HAM dikenal sebagai suatu mekanisme dalam melawan kejahatan terhadap kemanusiaan. Pasal 6 (c) Piagam Nurnberg dalam hukum Internasional mengatur bahwa negara dapat dikenakan hukuman oleh pengadilan mana pun atas perbuatannya mengesahkan kejahatan terhadap rakyatnya. 

Pengadilan dan Piagam Nurnberg telah mendorong DUHAM pada 10 Desember 1948 di Paris. Akan tetapi, dalam pelaksanaannya deklarasi itu terhambat karena perang dingin antarblok. Pada era perang tersebut dua blok yang bertikai (AS dan Soviet) sama-sama mendukung rezim militer di berbagai kawasan dunia dan DUHAM harus menyerah pada kepentingan politis.

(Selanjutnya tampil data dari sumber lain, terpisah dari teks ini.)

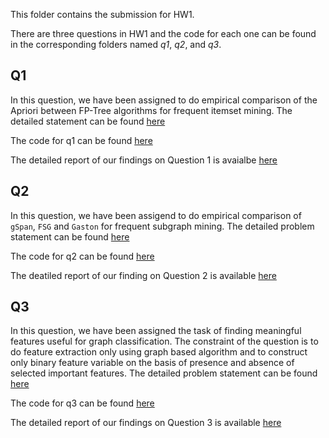 This folder contains the submission for HW1. 

There are three questions in HW1 and the code for each one can be found in the corresponding folders named *q1*, *q2*, and *q3*.

## Q1

In this question, we have been assigned to do empirical comparison of the Apriori between FP-Tree algorithms for frequent itemset mining. The detailed statement can be found [here](./hw1.pdf)

The code for q1 can be found [here](./q1/)

The detailed report of our findings on Question 1 is avaialbe [here](./q1/q1.pdf)


## Q2

In this question, we have been assigend to do empirical comparison of `gSpan`, `FSG` and `Gaston` for frequent subgraph mining. The detailed problem statement can be found [here](./hw1.pdf)

The code for q2 can be found [here](./q2/)

The deatiled report of our finding on Question 2 is available [here](./q2/q2.pdf)


## Q3 
In this question, we have been assigned the task of finding meaningful features useful for graph classification. The constraint of the question is to do feature extraction only using graph based algorithm and to construct only binary feature variable on the basis of presence and absence of selected important features. The detailed problem statement can be found [here](./hw1.pdf)

The code for q3 can be found [here](./q2/)

The detailed report of our findings on Question 3 is available [here](./q3/q3.pdf)
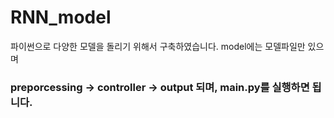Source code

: # RNN_model
파이썬으로 다양한 모델을 돌리기 위해서 구축하였습니다.
model에는 모델파일만 있으며
### preporcessing -> controller -> output 되며, main.py를 실행하면 됩니다.
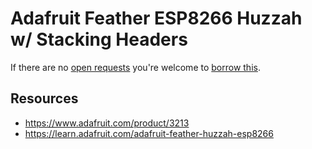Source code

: # Adafruit Feather ESP8266 Huzzah w/ Stacking Headers
If there are no [open requests](../../../../issues?q=is%3Aissue+is%3Aopen+%22Adafruit+Feather+ESP8266+Huzzah+w+Stacking+Headers%22+in%3Atitle) you're welcome to [borrow this](../../../../issues/new?title=Borrow+request+for+Adafruit+Feather+ESP8266+Huzzah+w+Stacking+Headers&body=1+piece+of+%5Bthis%5D%28..%2Fblob%2Fmain%2F.%2FHardware%2FMicrocontrollers%2FAdafruit_Feather_ESP8266_Huzzah_w_Stacking_Headers.md%29+for+~2+weeks.).

## Resources
- https://www.adafruit.com/product/3213
- https://learn.adafruit.com/adafruit-feather-huzzah-esp8266
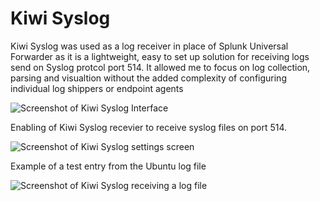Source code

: # Kiwi Syslog

Kiwi Syslog was used as a log receiver in place of Splunk Universal Forwarder as it is a lightweight, easy to set up solution for receiving logs send on Syslog protcol port 514. It allowed me to focus on log collection, parsing and visualtion without the added complexity of configuring individual log shippers or endpoint agents

![Screenshot of Kiwi Syslog Interface](https://github.com/user-attachments/assets/369cf24a-3a95-4a5f-84ca-e7f2a1b9dc0e)

Enabling of Kiwi Syslog recevier to receive syslog files on port 514.

![Screenshot of Kiwi Syslog settings screen](https://github.com/user-attachments/assets/1e746ace-9fc5-42d6-911c-96592643aed0)

Example of a test entry from the Ubuntu log file

![Screenshot of Kiwi Syslog receiving a log file](https://github.com/user-attachments/assets/1dd32e9b-77c4-4c06-803c-aac1aeedb477)

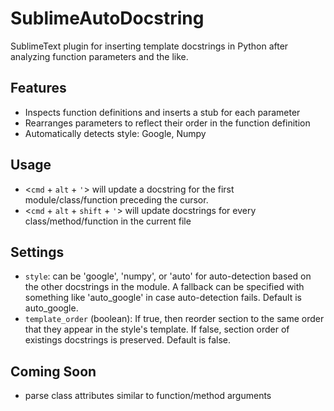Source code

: SublimeAutoDocstring
====================

SublimeText plugin for inserting template docstrings in Python after analyzing
function parameters and the like.

Features
--------

  - Inspects function definitions and inserts a stub for each parameter
  - Rearranges parameters to reflect their order in the function definition
  - Automatically detects style: Google, Numpy

Usage
-----

  - <`cmd` + `alt` + `'`> will update a docstring for the first module/class/function preceding the cursor.
  - <`cmd` + `alt` + `shift` + `'`> will update docstrings for every class/method/function in the current file

Settings
--------

  - `style`: can be 'google', 'numpy', or 'auto' for auto-detection based on the other docstrings in the module. A fallback can be specified with something like 'auto_google' in case auto-detection fails. Default is auto_google.
  - `template_order` (boolean): If true, then reorder section to the same order that they appear in the style's template. If false, section order of existings docstrings is preserved. Default is false.

Coming Soon
-----------

  - parse class attributes similar to function/method arguments
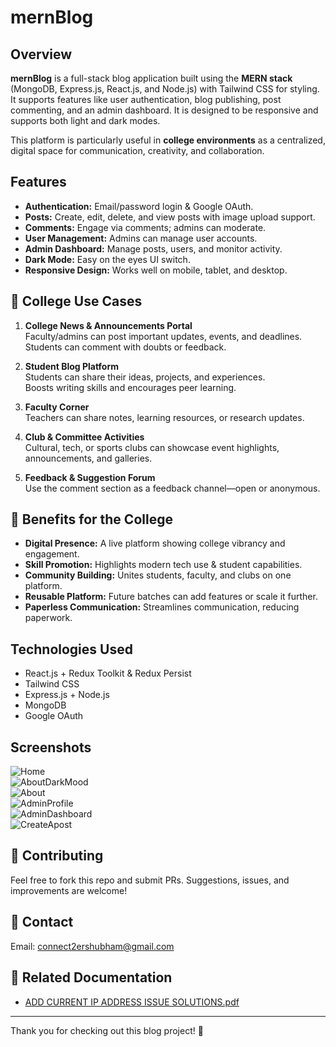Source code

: # mernBlog

## Overview

**mernBlog** is a full-stack blog application built using the **MERN stack** (MongoDB, Express.js, React.js, and Node.js) with Tailwind CSS for styling. It supports features like user authentication, blog publishing, post commenting, and an admin dashboard. It is designed to be responsive and supports both light and dark modes.

This platform is particularly useful in **college environments** as a centralized, digital space for communication, creativity, and collaboration.

## Features

- **Authentication:** Email/password login & Google OAuth.
- **Posts:** Create, edit, delete, and view posts with image upload support.
- **Comments:** Engage via comments; admins can moderate.
- **User Management:** Admins can manage user accounts.
- **Admin Dashboard:** Manage posts, users, and monitor activity.
- **Dark Mode:** Easy on the eyes UI switch.
- **Responsive Design:** Works well on mobile, tablet, and desktop.

## 📘 College Use Cases

1. **College News & Announcements Portal**  
   Faculty/admins can post important updates, events, and deadlines.  
   Students can comment with doubts or feedback.

2. **Student Blog Platform**  
   Students can share their ideas, projects, and experiences.  
   Boosts writing skills and encourages peer learning.

3. **Faculty Corner**  
   Teachers can share notes, learning resources, or research updates.

4. **Club & Committee Activities**  
   Cultural, tech, or sports clubs can showcase event highlights, announcements, and galleries.

5. **Feedback & Suggestion Forum**  
   Use the comment section as a feedback channel—open or anonymous.

## 🎯 Benefits for the College

- **Digital Presence:** A live platform showing college vibrancy and engagement.
- **Skill Promotion:** Highlights modern tech use & student capabilities.
- **Community Building:** Unites students, faculty, and clubs on one platform.
- **Reusable Platform:** Future batches can add features or scale it further.
- **Paperless Communication:** Streamlines communication, reducing paperwork.

## Technologies Used

- React.js + Redux Toolkit & Redux Persist
- Tailwind CSS
- Express.js + Node.js
- MongoDB
- Google OAuth

## Screenshots

![Home](https://github.com/ErShubham4u/mernBlog/assets/100616631/9c87d6f2-24ad-4703-9464-3dcafc24b293)  
![AboutDarkMood](https://github.com/ErShubham4u/mernBlog/assets/100616631/a3d01003-1c54-44df-80fe-747e7752f646)  
![About](https://github.com/ErShubham4u/mernBlog/assets/100616631/5ead948e-db49-4697-985e-23d609fa640a)  
![AdminProfile](https://github.com/ErShubham4u/mernBlog/assets/100616631/6646f48a-59b5-4cc8-81bd-4fa882b43ad4)  
![AdminDashboard](https://github.com/ErShubham4u/mernBlog/assets/100616631/d1d30899-09b5-493f-a2b3-6c4c353e6eac)  
![CreateApost](https://github.com/ErShubham4u/mernBlog/assets/100616631/42e718bd-0932-41a1-bc83-2274e0ed439a)

## 🤝 Contributing

Feel free to fork this repo and submit PRs. Suggestions, issues, and improvements are welcome!

## 📩 Contact

Email: [connect2ershubham@gmail.com](mailto:connect2ershubham@gmail.com)

## 📄 Related Documentation

- [ADD CURRENT IP ADDRESS ISSUE SOLUTIONS.pdf](https://github.com/user-attachments/files/20042679/ADD.CURRENT.IP.ADDRESS.ISSUE.SOLUTIONS.pdf)

---

Thank you for checking out this blog project! 🚀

Untuk menanggulangi pelanggaran HAM dalam konteks internasional, telah dibentuk beberapa institusi, seperti Komisi HAM PBB dengan beberapa subkomitenya. Sampai pertengahan tahun 1990, PBB mencatat 32 perjanjian HAM. Dalam perjalanannya, konvensi, traktat, dan protokol yang sudah dihasilkan oleh PBB tidak dapat berjalan sebagaimana yang diharapkan. Pelanggaran HAM kerap kali terjadi.

Atas dasar itu, sering diadakan pertemuan, lobi, dan konferensi HAM tingkat regional dan internasional. Pada 1968 di Teheran, Iran, diadakan konferensi HAM yang melihat bahwa HAM makin terabaikan. Konferensi itu dilanjutkan dalam serangkaian pertemuan lainnya. Sampai akhirnya oleh Majelis Umum PBB pada 18 Desember 1992 disahkan suatu resolusi penetapan untuk segera mengadakan konferensi HAM tingkat dunia yang diselenggarakan di Wina, Austria pada 14—25 Juni 1993, yang kemudian dilanjutkan pada 1997 dan 2002.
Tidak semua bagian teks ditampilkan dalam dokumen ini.